Indian-administered Kashmir

Work Trumps Education for Girls in Rural Kashmir

Families in Kashmir value the immediate financial benefits from crafts such as carpet weaving over long-term benefits of education for daughters. A photo essay.

Publication Date

Work Trumps Education for Girls in Rural Kashmir

Publication Date

SRINAGAR, INDIAN-ADMINISTERED KASHMIR – Safina Akther, a 15-year-old from Pattan in northern Indian-administered Kashmir, works six days a week on a carpet loom in her family’s home.

“I don’t think this work will leave me,” she says.

Safina says her parents can’t afford to send both her and her brother, Mohammad Yasin, to school. So only her brother gets to go, while she stays home and weaves carpets to help support her family.

“In the heart of hearts, I wish to go to school,” she says. “But I don’t share this feeling with anyone in my family. I know this isn’t possible due to less income at home.”

In addition to socio-economic circumstances, gender is also a barrier to education for girls in rural Kashmir. Families don’t encourage girls to go to school or to continue their studies, Safina says. Instead, they say that girls can benefit their families more by caring for siblings, assisting with household chores and performing crafts such as weaving carpets.

Girls, women and education advocates say that poverty, household obligations and prioritization of boys’ education keep girls out of school or force them to drop out, especially in rural areas. But this is slowly changing, as a new generation of mothers is determined to see their daughters pursue the education they didn’t receive. The government and nongovernmental organizations are also pushing for mandatory and quality education.

The rural literacy rate is just 48 percent in rural areas versus 72 percent in urban areas of the state of Jammu and Kashmir, according to the Planning Commission’s 2003 Jammu and Kashmir Development Report. The report estimated male literacy at 66 percent and female literacy at 42 percent.

  

Abdul Hamid, a senior teacher at a government middle school in Sumbal, a town in Bandipora district, says that dropping out is more common among girls than boys.

“Poverty, household jobs and income-generating units are the reasons responsible,” Hamid says.

Mohammad Sharif Bhat, the state program manager for Save the Children, an international children’s rights organization working in Kashmir, says dropouts among girls increase with age.

“Dropout increases among girls as they move from primary to secondary school level,” he says.

He attributes these dropouts to multiple reasons.

“School and nonschool factors are responsible for dropout rate,” Bhat says. “School factors include nonaccessibility, lack of basic infrastructure like toilets and behavior of teachers, whereas nonschool factors include family/community factors, parental attitude, community perception and sibling care.”

Shareefa Bano, 16, a student from Sopore, a town in northern Kashmir, says that water scarcity hurts women’s education most.

For girls in the state of Jammu and Kashmir, fetching drinking water for their family is a routine chore for girls, Bano says. Families consider this chore more important than their studies.

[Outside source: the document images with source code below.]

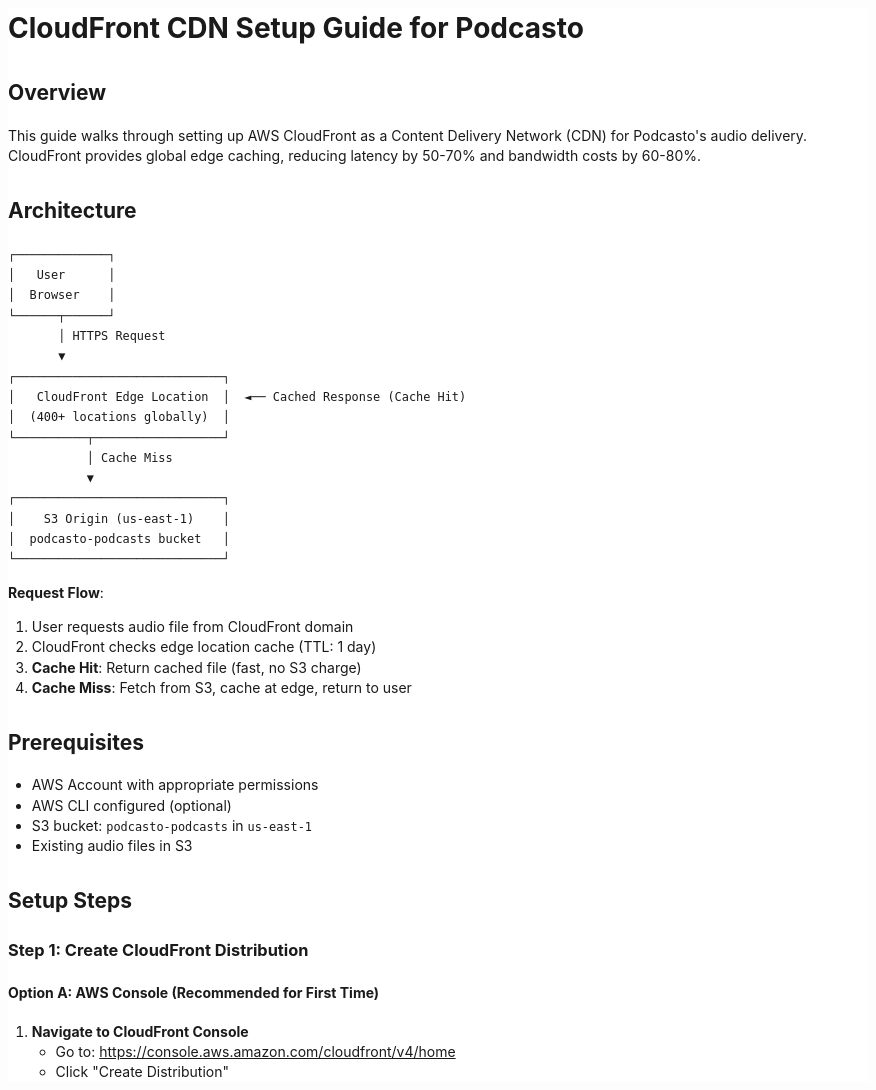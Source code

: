 # CloudFront CDN Setup Guide for Podcasto

## Overview

This guide walks through setting up AWS CloudFront as a Content Delivery Network (CDN) for Podcasto's audio delivery. CloudFront provides global edge caching, reducing latency by 50-70% and bandwidth costs by 60-80%.

## Architecture

```
┌─────────────┐
│   User      │
│  Browser    │
└──────┬──────┘
       │ HTTPS Request
       ▼
┌─────────────────────────────┐
│   CloudFront Edge Location  │  ◄── Cached Response (Cache Hit)
│  (400+ locations globally)  │
└──────────┬──────────────────┘
           │ Cache Miss
           ▼
┌─────────────────────────────┐
│    S3 Origin (us-east-1)    │
│  podcasto-podcasts bucket   │
└─────────────────────────────┘
```

**Request Flow**:
1. User requests audio file from CloudFront domain
2. CloudFront checks edge location cache (TTL: 1 day)
3. **Cache Hit**: Return cached file (fast, no S3 charge)
4. **Cache Miss**: Fetch from S3, cache at edge, return to user

## Prerequisites

- AWS Account with appropriate permissions
- AWS CLI configured (optional)
- S3 bucket: `podcasto-podcasts` in `us-east-1`
- Existing audio files in S3

## Setup Steps

### Step 1: Create CloudFront Distribution

#### Option A: AWS Console (Recommended for First Time)

1. **Navigate to CloudFront Console**
   - Go to: https://console.aws.amazon.com/cloudfront/v4/home
   - Click "Create Distribution"
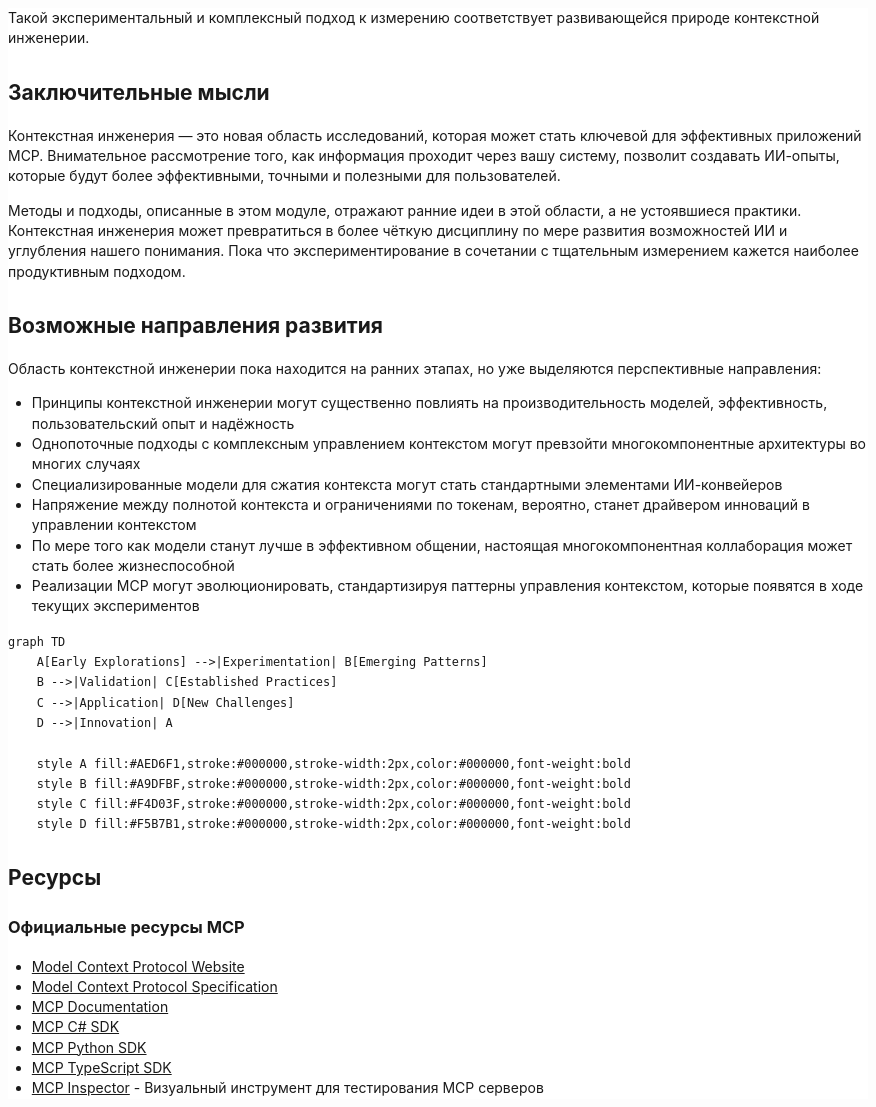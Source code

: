 Такой экспериментальный и комплексный подход к измерению соответствует развивающейся природе контекстной инженерии.

## Заключительные мысли

Контекстная инженерия — это новая область исследований, которая может стать ключевой для эффективных приложений MCP. Внимательное рассмотрение того, как информация проходит через вашу систему, позволит создавать ИИ-опыты, которые будут более эффективными, точными и полезными для пользователей.

Методы и подходы, описанные в этом модуле, отражают ранние идеи в этой области, а не устоявшиеся практики. Контекстная инженерия может превратиться в более чёткую дисциплину по мере развития возможностей ИИ и углубления нашего понимания. Пока что экспериментирование в сочетании с тщательным измерением кажется наиболее продуктивным подходом.

## Возможные направления развития

Область контекстной инженерии пока находится на ранних этапах, но уже выделяются перспективные направления:

- Принципы контекстной инженерии могут существенно повлиять на производительность моделей, эффективность, пользовательский опыт и надёжность  
- Однопоточные подходы с комплексным управлением контекстом могут превзойти многокомпонентные архитектуры во многих случаях  
- Специализированные модели для сжатия контекста могут стать стандартными элементами ИИ-конвейеров  
- Напряжение между полнотой контекста и ограничениями по токенам, вероятно, станет драйвером инноваций в управлении контекстом  
- По мере того как модели станут лучше в эффективном общении, настоящая многокомпонентная коллаборация может стать более жизнеспособной  
- Реализации MCP могут эволюционировать, стандартизируя паттерны управления контекстом, которые появятся в ходе текущих экспериментов  

```mermaid
graph TD
    A[Early Explorations] -->|Experimentation| B[Emerging Patterns]
    B -->|Validation| C[Established Practices]
    C -->|Application| D[New Challenges]
    D -->|Innovation| A
    
    style A fill:#AED6F1,stroke:#000000,stroke-width:2px,color:#000000,font-weight:bold
    style B fill:#A9DFBF,stroke:#000000,stroke-width:2px,color:#000000,font-weight:bold
    style C fill:#F4D03F,stroke:#000000,stroke-width:2px,color:#000000,font-weight:bold
    style D fill:#F5B7B1,stroke:#000000,stroke-width:2px,color:#000000,font-weight:bold
```

## Ресурсы

### Официальные ресурсы MCP
- [Model Context Protocol Website](https://modelcontextprotocol.io/)
- [Model Context Protocol Specification](https://github.com/modelcontextprotocol/modelcontextprotocol)
- [MCP Documentation](https://modelcontextprotocol.io/docs)
- [MCP C# SDK](https://github.com/modelcontextprotocol/csharp-sdk)
- [MCP Python SDK](https://github.com/modelcontextprotocol/python-sdk)
- [MCP TypeScript SDK](https://github.com/modelcontextprotocol/typescript-sdk)
- [MCP Inspector](https://github.com/modelcontextprotocol/inspector) - Визуальный инструмент для тестирования MCP серверов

Even if it is financially feasible for a family to send their daughter to school, her family expects her to collect water before she leaves for the day. Consequently, the girl will often reach school late or fall behind in her studies, Bano says.

Another educational challenge is space. Students in primary classes in various government schools must share their classroom space – usually a large mat outdoors – because of a lack of basic facilities, says Atiqa Begum, a mother whose children attend school in Sumbal. While one class studies, the other class must remain silent.

This coeducational system has also drawn protest from some parents, causing them to withdraw their daughters from school.

Ghulam Mohammad Bhat, a resident of Palhallan, a village in northern Kashmir, says that he asked his two daughters, who were studying in eighth grade, to quit school after boys joined their class.

Meanwhile, other parents are determined to give their daughters the educational opportunities they never had.

Tahira Begum, a mother of four from Oodena, a village in northern Kashmir, says that her father taught her to weave carpets at the age of 16. Although she wanted to gain an education, her family couldn’t afford to send her and her sisters to school.

“We disliked weaving carpet, but that was the source of family income, and we had no other option than to weave carpet,” she says. “We wished to escape, but where was the escape route?”

Now, Begum says she is determined to create a different path for her daughters. She won’t require her three daughters to weave carpets. Instead, she wants them to pursue higher studies so that they can achieve their dreams.

Khazeerah Begum, a mother of three in Baramulla district unrelated to Tahira Begum, says this is a trend. There is an increasing number of cases in which young mothers who make a living weaving carpets make it a point to send their daughters to school to ensure a better future for them, she says.

Bhat of Save the Children says that the government has made primary education free and compulsory.

“Poverty is an excuse, as education is free,” Bhat says.

Save the Children launched a project called Improving the Quality of Elementary Education during May 2012 in 11 districts of Jammu and Kashmir. The project aims to improve awareness about the rights of children to a quality education and to strengthen local institutions to monitor and support teaching in the schools.